Add a File System source

A File System source allows members with the required privileges to retrieve and make searchable the content of files shared over a network via the Coveo Crawling Module.

Example

Your company has a shared network drive on which letter, PowerPoint presentation, and email signature templates are available to all employees. You decide to index the whole drive to make its content searchable via your Coveo-powered search page.

When you have the required privileges, you can add files shared over a network to a Coveo organization.

Tip
Leading practice

The number of items that a source processes per hour (crawling speed) depends on various factors, such as network bandwidth and source configuration. See About crawling speed for information on what can impact crawling speed, as well as possible solutions.

Source key characteristics

The following table presents the key characteristics of a File System source.

Features Supported Additional information

Windows Server version

2022, 2019, and 2016

Content update operations

refresh

x

rescan

check

Takes place every day by default

rebuild

check

Content security options

Same users and groups as in your content system

check

Specific users and groups

check

Everyone

check

Add a File System source

Before you start, ensure that the content to index and make searchable is shared over a network.

Also ensure that the Coveo Crawling Module is installed on a server that has access to the file system of which you want to retrieve the content.

Follow the instructions below to add a File System source.

  1. On the Sources (platform-ca | platform-eu | platform-au) page, click Add source.

  2. In the Add a source of content panel, click the File System source tile.

  3. Configure your source.

Tip
Leading practice

It’s best to create or edit your source in your sandbox organization first. Once you’ve confirmed that it indexes the desired content, you can copy your source configuration to your production organization, either with a snapshot or manually.

See About non-production organizations for more information and best practices regarding sandbox organizations.

"Configuration" tab

In the Add a File System Source panel, the Configuration tab is selected by default. It contains your source’s general and authentication information, as well as other parameters.

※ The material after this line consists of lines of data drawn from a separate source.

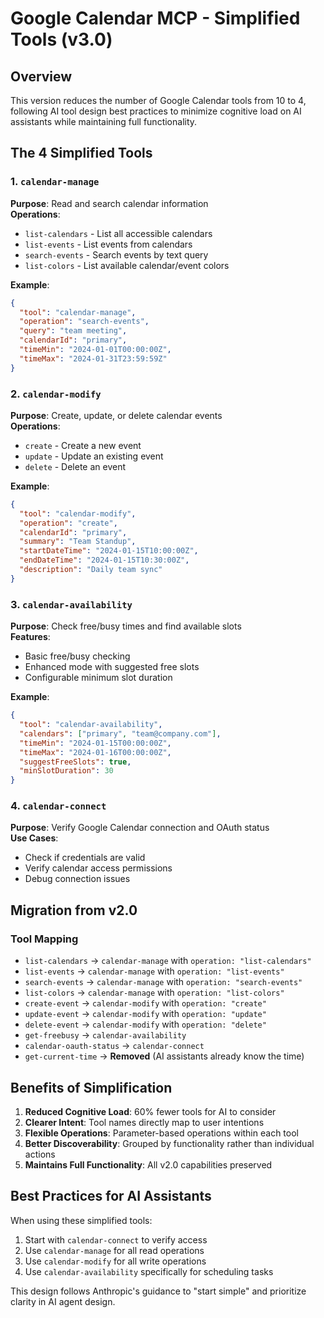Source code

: # Google Calendar MCP - Simplified Tools (v3.0)

## Overview
This version reduces the number of Google Calendar tools from 10 to 4, following AI tool design best practices to minimize cognitive load on AI assistants while maintaining full functionality.

## The 4 Simplified Tools

### 1. `calendar-manage`
**Purpose**: Read and search calendar information  
**Operations**: 
- `list-calendars` - List all accessible calendars
- `list-events` - List events from calendars  
- `search-events` - Search events by text query
- `list-colors` - List available calendar/event colors

**Example**:
```json
{
  "tool": "calendar-manage",
  "operation": "search-events",
  "query": "team meeting",
  "calendarId": "primary",
  "timeMin": "2024-01-01T00:00:00Z",
  "timeMax": "2024-01-31T23:59:59Z"
}
```

### 2. `calendar-modify`
**Purpose**: Create, update, or delete calendar events  
**Operations**:
- `create` - Create a new event
- `update` - Update an existing event
- `delete` - Delete an event

**Example**:
```json
{
  "tool": "calendar-modify",
  "operation": "create",
  "calendarId": "primary",
  "summary": "Team Standup",
  "startDateTime": "2024-01-15T10:00:00Z",
  "endDateTime": "2024-01-15T10:30:00Z",
  "description": "Daily team sync"
}
```

### 3. `calendar-availability`
**Purpose**: Check free/busy times and find available slots  
**Features**:
- Basic free/busy checking
- Enhanced mode with suggested free slots
- Configurable minimum slot duration

**Example**:
```json
{
  "tool": "calendar-availability",
  "calendars": ["primary", "team@company.com"],
  "timeMin": "2024-01-15T00:00:00Z",
  "timeMax": "2024-01-16T00:00:00Z",
  "suggestFreeSlots": true,
  "minSlotDuration": 30
}
```

### 4. `calendar-connect`
**Purpose**: Verify Google Calendar connection and OAuth status  
**Use Cases**:
- Check if credentials are valid
- Verify calendar access permissions
- Debug connection issues

## Migration from v2.0

### Tool Mapping
- `list-calendars` → `calendar-manage` with `operation: "list-calendars"`
- `list-events` → `calendar-manage` with `operation: "list-events"`
- `search-events` → `calendar-manage` with `operation: "search-events"`
- `list-colors` → `calendar-manage` with `operation: "list-colors"`
- `create-event` → `calendar-modify` with `operation: "create"`
- `update-event` → `calendar-modify` with `operation: "update"`
- `delete-event` → `calendar-modify` with `operation: "delete"`
- `get-freebusy` → `calendar-availability`
- `calendar-oauth-status` → `calendar-connect`
- `get-current-time` → **Removed** (AI assistants already know the time)

## Benefits of Simplification

1. **Reduced Cognitive Load**: 60% fewer tools for AI to consider
2. **Clearer Intent**: Tool names directly map to user intentions
3. **Flexible Operations**: Parameter-based operations within each tool
4. **Better Discoverability**: Grouped by functionality rather than individual actions
5. **Maintains Full Functionality**: All v2.0 capabilities preserved

## Best Practices for AI Assistants

When using these simplified tools:
1. Start with `calendar-connect` to verify access
2. Use `calendar-manage` for all read operations
3. Use `calendar-modify` for all write operations
4. Use `calendar-availability` specifically for scheduling tasks

This design follows Anthropic's guidance to "start simple" and prioritize clarity in AI agent design.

If you haven’t already installed the Coveo Crawling Module on a server that has access to the file system of which you want to retrieve the content, click Download Crawling Module to do so.

General information

Source name

Enter a name for your source.

Tip
Leading practice

A source name can’t be modified once it’s saved, therefore be sure to use a short and descriptive name, using letters, numbers, hyphens (-), and underscores (_). Avoid spaces and other special characters.

Path

Enter the network path to a file system folder or a file.

Examples
  • For a file located on the server where the Crawling Module is installed: C:\Users\adminuser\Documents

  • For a file located on a different server than that where the Crawling Module is installed, but on the same network: file:\\my-server\Users\adminuser\Documents

To exclude certain folders or files, first configure and save your source with a broad path. Then, see Refine the content to index.

Paired Crawling Module

If your source is a Crawling Module source, and if you have more than one Crawling Module linked to this organization, select the one with which you want to pair your source. If you change the Crawling Module instance paired with your source, a successful rebuild is required for your change to apply.

Optical Character Recognition (OCR)

If you want Coveo to extract text from image files or PDF files containing images, enable the appropriate option.

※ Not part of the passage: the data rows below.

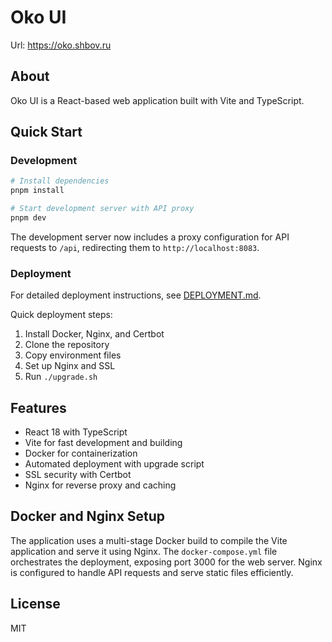 # Oko UI

Url: https://oko.shbov.ru

## About

Oko UI is a React-based web application built with Vite and TypeScript.

## Quick Start

### Development

```bash
# Install dependencies
pnpm install

# Start development server with API proxy
pnpm dev
```

The development server now includes a proxy configuration for API requests to `/api`, redirecting them to `http://localhost:8083`.

### Deployment

For detailed deployment instructions, see [DEPLOYMENT.md](DEPLOYMENT.md).

Quick deployment steps:

1. Install Docker, Nginx, and Certbot
2. Clone the repository
3. Copy environment files
4. Set up Nginx and SSL
5. Run `./upgrade.sh`

## Features

- React 18 with TypeScript
- Vite for fast development and building
- Docker for containerization
- Automated deployment with upgrade script
- SSL security with Certbot
- Nginx for reverse proxy and caching

## Docker and Nginx Setup

The application uses a multi-stage Docker build to compile the Vite application and serve it using Nginx. The `docker-compose.yml` file orchestrates the deployment, exposing port 3000 for the web server. Nginx is configured to handle API requests and serve static files efficiently.

## License

MIT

The extracted text is processed as item data, meaning that it’s fully searchable and will appear in the item Quick view. See Enable optical character recognition for details on this feature.

Project

Use the Project selector to associate your source with one or more Coveo projects.

"Authentication" section

The File System source supports the following authentication methods.

Regardless of the method you choose, you must enter the Username and Password of a dedicated administrator account that has access to the content you want to index. See Source credentials leading practices. If you selected Active Directory on-premises, fill the additional boxes that appeared. If you selected Native, skip to "Content to include" section.

Active Directory username and Active Directory password

Enter credentials to grant Coveo access to your Active Directory.

Expand well-known SIDs

Select this option if you want the users that are included in your Active Directory well-known security identifiers to be granted access to the indexed content. Expect an increase in the duration of the security identity provider refresh operation. Supported well-known SIDs are: Everyone, Authenticated Users, Domain Admins, Domain Users, and Anonymous Users.

Tip
Leading practice

If your entire content is secured with Everyone or Authenticated users, we recommend selecting the Everyone content security option instead. The result will be the same, that is, all users will be able to access the database content through your search interface, and Coveo’s update operations will be more efficient.

Expand trusted domains

Select this option to have Coveo connect to your root domain to get the security identities of your other domains through the root domain.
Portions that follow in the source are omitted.